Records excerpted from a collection
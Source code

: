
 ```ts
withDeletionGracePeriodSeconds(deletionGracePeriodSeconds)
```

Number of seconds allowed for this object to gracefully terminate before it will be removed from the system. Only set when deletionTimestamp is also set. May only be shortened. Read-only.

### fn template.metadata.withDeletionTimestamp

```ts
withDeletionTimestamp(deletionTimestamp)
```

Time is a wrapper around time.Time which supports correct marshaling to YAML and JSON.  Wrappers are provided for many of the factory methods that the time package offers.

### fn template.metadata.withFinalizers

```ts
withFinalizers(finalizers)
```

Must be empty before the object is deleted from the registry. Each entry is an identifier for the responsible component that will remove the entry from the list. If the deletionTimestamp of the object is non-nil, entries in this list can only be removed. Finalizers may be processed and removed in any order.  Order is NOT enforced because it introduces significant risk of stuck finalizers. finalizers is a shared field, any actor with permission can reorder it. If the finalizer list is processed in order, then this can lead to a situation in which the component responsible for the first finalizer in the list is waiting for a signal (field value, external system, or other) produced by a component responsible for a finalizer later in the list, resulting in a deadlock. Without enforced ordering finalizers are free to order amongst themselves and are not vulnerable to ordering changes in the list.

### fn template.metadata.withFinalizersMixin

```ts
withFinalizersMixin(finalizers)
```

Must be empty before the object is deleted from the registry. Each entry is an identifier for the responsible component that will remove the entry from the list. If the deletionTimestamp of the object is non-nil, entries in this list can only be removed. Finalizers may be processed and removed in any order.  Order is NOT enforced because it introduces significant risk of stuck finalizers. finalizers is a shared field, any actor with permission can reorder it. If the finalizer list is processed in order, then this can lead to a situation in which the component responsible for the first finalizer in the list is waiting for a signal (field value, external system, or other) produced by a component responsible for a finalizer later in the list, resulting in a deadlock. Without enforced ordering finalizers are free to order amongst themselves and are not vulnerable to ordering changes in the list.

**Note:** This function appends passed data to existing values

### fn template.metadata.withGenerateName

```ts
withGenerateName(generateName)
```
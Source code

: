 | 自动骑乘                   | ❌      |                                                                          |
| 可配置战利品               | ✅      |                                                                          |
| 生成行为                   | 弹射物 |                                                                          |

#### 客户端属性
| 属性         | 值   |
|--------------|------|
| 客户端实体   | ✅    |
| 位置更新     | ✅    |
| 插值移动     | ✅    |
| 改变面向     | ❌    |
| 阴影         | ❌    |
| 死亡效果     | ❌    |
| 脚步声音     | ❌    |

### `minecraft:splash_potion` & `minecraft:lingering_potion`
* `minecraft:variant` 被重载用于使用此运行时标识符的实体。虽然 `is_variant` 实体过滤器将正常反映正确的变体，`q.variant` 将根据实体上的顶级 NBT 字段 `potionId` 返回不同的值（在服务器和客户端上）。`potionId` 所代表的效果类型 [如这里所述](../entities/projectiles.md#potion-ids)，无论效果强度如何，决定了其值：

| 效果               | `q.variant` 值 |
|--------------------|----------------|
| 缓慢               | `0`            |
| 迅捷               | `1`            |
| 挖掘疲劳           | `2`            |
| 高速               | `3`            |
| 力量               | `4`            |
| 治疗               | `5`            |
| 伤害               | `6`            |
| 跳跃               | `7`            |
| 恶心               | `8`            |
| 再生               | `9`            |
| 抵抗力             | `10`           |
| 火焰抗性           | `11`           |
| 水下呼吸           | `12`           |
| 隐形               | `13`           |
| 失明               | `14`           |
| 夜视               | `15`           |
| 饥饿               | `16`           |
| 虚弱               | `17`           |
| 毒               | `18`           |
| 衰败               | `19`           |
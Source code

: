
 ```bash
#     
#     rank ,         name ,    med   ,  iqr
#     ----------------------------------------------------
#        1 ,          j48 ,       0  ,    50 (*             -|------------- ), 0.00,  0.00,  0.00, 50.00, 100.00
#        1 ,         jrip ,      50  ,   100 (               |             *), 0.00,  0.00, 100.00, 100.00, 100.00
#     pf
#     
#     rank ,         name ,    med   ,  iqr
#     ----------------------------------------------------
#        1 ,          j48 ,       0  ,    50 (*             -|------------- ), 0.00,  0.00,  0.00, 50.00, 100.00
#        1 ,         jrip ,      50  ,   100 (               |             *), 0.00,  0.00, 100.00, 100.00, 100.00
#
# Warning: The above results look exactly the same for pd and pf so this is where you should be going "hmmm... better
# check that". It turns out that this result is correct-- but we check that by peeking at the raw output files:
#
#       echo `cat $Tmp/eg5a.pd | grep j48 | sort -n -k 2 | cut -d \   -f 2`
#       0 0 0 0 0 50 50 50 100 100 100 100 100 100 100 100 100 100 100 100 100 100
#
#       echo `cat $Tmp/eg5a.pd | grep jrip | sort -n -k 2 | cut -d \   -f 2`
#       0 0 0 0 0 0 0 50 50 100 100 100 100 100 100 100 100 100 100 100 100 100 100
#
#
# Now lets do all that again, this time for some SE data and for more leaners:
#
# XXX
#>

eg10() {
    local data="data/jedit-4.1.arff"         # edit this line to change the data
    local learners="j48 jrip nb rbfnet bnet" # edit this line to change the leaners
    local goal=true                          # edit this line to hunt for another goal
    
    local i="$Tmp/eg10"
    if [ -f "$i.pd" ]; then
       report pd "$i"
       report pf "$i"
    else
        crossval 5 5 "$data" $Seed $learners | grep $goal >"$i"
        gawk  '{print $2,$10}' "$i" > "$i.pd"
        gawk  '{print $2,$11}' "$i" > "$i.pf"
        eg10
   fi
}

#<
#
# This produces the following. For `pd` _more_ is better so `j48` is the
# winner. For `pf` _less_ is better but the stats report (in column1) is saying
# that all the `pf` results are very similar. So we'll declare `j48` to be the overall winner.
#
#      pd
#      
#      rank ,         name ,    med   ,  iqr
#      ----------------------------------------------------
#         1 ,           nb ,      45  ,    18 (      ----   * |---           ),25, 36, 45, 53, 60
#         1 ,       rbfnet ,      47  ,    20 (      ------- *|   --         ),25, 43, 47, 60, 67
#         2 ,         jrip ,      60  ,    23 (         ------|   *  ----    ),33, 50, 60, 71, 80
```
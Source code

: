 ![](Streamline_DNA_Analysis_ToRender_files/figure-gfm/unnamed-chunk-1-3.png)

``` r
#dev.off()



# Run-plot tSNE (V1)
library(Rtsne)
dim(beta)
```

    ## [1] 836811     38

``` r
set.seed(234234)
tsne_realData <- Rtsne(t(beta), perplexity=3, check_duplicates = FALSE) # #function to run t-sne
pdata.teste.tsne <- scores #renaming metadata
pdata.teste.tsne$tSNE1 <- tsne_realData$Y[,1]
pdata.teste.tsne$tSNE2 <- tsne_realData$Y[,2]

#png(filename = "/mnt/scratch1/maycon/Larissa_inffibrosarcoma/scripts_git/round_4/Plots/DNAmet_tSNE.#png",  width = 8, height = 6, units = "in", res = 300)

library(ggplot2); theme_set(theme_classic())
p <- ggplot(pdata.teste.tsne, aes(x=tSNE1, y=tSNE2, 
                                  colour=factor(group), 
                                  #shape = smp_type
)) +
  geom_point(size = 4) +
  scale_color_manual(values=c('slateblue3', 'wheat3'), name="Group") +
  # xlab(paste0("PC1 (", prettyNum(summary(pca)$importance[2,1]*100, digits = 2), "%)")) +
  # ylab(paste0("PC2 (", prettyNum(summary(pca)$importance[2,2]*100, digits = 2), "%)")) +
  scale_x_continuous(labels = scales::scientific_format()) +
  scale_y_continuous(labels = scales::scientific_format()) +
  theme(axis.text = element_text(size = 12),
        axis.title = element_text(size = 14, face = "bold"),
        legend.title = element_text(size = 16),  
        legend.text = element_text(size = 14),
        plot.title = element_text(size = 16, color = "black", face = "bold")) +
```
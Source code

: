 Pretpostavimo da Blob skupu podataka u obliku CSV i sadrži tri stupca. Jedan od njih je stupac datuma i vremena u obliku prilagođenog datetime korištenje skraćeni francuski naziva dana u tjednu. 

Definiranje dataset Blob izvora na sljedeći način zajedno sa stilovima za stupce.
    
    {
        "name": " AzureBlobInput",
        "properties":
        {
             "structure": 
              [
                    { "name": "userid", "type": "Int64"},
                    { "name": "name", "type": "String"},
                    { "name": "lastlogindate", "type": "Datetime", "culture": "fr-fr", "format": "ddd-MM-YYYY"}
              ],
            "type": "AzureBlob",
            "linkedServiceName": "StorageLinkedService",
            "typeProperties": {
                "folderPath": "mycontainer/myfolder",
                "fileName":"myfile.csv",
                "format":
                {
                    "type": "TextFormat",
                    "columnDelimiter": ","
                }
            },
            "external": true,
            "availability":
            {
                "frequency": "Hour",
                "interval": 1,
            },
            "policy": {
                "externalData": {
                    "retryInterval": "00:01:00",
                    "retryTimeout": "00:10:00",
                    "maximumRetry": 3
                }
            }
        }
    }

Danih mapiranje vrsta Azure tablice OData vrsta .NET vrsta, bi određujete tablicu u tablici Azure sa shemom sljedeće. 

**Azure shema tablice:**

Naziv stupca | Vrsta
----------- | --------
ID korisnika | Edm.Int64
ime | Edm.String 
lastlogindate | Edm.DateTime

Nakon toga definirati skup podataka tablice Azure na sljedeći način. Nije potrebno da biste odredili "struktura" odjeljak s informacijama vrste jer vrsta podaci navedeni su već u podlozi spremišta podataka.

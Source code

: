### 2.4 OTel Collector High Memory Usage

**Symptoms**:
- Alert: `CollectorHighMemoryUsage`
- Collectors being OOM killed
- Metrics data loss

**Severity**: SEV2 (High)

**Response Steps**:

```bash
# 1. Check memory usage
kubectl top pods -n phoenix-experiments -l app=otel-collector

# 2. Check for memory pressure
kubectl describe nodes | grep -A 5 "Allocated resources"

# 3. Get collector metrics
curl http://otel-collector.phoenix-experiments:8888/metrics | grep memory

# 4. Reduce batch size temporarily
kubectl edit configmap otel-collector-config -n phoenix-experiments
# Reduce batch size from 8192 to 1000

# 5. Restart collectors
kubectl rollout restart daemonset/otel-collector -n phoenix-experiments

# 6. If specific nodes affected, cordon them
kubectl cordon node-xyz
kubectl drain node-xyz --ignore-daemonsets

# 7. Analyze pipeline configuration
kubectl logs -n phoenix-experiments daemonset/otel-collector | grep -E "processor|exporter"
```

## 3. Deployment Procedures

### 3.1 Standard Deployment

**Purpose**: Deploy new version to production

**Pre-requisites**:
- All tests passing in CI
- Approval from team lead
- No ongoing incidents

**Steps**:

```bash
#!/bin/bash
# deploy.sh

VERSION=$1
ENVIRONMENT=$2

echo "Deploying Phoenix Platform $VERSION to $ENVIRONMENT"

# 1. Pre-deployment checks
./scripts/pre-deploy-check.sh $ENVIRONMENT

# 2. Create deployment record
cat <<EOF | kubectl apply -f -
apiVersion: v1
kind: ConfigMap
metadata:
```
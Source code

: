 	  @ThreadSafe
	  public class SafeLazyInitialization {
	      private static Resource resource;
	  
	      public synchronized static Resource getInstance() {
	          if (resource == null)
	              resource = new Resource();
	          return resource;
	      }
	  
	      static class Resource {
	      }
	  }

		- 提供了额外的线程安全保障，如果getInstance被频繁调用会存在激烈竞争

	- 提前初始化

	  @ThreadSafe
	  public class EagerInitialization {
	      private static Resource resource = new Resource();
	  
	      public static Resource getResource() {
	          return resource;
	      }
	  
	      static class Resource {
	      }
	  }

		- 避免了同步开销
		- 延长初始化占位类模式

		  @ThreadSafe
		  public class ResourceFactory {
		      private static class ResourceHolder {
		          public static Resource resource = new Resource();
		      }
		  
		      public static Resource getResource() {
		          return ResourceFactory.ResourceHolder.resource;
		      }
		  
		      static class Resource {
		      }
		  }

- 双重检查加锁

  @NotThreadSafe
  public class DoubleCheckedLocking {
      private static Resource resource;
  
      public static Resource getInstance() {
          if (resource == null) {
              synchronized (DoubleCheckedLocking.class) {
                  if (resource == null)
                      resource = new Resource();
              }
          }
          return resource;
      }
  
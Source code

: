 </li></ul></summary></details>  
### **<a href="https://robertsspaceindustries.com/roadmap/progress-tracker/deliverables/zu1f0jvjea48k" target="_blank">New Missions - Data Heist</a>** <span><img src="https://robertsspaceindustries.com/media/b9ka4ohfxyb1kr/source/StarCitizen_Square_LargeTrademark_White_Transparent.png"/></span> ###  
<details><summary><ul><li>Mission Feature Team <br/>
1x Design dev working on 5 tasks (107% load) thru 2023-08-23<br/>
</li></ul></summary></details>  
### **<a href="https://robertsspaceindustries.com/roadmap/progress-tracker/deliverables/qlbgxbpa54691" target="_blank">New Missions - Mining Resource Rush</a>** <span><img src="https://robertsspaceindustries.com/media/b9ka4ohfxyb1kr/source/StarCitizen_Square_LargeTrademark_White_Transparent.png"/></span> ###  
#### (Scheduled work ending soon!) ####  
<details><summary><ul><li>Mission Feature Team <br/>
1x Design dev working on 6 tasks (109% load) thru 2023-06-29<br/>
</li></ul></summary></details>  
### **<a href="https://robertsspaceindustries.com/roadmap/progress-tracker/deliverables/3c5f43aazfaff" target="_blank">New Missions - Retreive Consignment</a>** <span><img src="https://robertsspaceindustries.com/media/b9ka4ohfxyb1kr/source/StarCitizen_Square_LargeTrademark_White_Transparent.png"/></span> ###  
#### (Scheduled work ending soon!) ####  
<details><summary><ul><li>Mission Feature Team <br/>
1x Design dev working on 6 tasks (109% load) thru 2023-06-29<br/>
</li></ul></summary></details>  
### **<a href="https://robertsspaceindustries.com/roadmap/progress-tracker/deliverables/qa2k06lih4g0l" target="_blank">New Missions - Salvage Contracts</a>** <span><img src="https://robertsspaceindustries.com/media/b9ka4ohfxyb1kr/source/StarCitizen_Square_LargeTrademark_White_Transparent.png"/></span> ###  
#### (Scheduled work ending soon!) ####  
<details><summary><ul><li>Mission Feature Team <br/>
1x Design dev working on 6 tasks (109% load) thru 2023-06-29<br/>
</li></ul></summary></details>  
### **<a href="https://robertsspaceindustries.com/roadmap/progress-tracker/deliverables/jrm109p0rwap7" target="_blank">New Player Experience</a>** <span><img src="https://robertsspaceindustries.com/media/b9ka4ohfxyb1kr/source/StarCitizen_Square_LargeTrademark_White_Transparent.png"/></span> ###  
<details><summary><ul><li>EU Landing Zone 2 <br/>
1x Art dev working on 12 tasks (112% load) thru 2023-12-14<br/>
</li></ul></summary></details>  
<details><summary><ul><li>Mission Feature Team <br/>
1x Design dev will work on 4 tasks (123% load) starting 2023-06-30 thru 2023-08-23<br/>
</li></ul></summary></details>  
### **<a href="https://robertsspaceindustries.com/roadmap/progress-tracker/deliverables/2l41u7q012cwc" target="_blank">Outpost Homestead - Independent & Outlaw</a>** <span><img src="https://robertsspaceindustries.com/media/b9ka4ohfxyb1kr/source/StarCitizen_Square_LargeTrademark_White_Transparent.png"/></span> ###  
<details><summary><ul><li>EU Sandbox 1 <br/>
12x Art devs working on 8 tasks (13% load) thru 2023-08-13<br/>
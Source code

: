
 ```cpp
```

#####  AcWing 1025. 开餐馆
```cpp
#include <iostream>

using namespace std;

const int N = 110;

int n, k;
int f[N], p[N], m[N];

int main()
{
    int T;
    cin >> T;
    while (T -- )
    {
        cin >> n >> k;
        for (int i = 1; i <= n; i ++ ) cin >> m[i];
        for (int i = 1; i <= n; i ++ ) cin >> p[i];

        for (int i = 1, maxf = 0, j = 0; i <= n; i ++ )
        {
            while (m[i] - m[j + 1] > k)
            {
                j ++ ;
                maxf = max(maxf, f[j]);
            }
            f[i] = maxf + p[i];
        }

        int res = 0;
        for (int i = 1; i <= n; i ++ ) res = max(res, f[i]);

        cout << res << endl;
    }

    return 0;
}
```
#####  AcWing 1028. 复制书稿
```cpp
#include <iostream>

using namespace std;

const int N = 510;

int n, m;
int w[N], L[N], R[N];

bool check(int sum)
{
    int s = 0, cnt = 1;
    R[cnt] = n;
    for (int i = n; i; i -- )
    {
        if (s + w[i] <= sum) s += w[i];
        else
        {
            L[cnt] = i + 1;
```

ASSIGNMENT - Check each line of the records for the string "public" and copy those that have it.

ANSWER BOX -
	  public class SafeLazyInitialization {
	      public synchronized static Resource getInstance() {
	  public class EagerInitialization {
	      public static Resource getResource() {
		  public class ResourceFactory {
		          public static Resource resource = new Resource();
		      public static Resource getResource() {
  public class DoubleCheckedLocking {
      public static Resource getInstance() {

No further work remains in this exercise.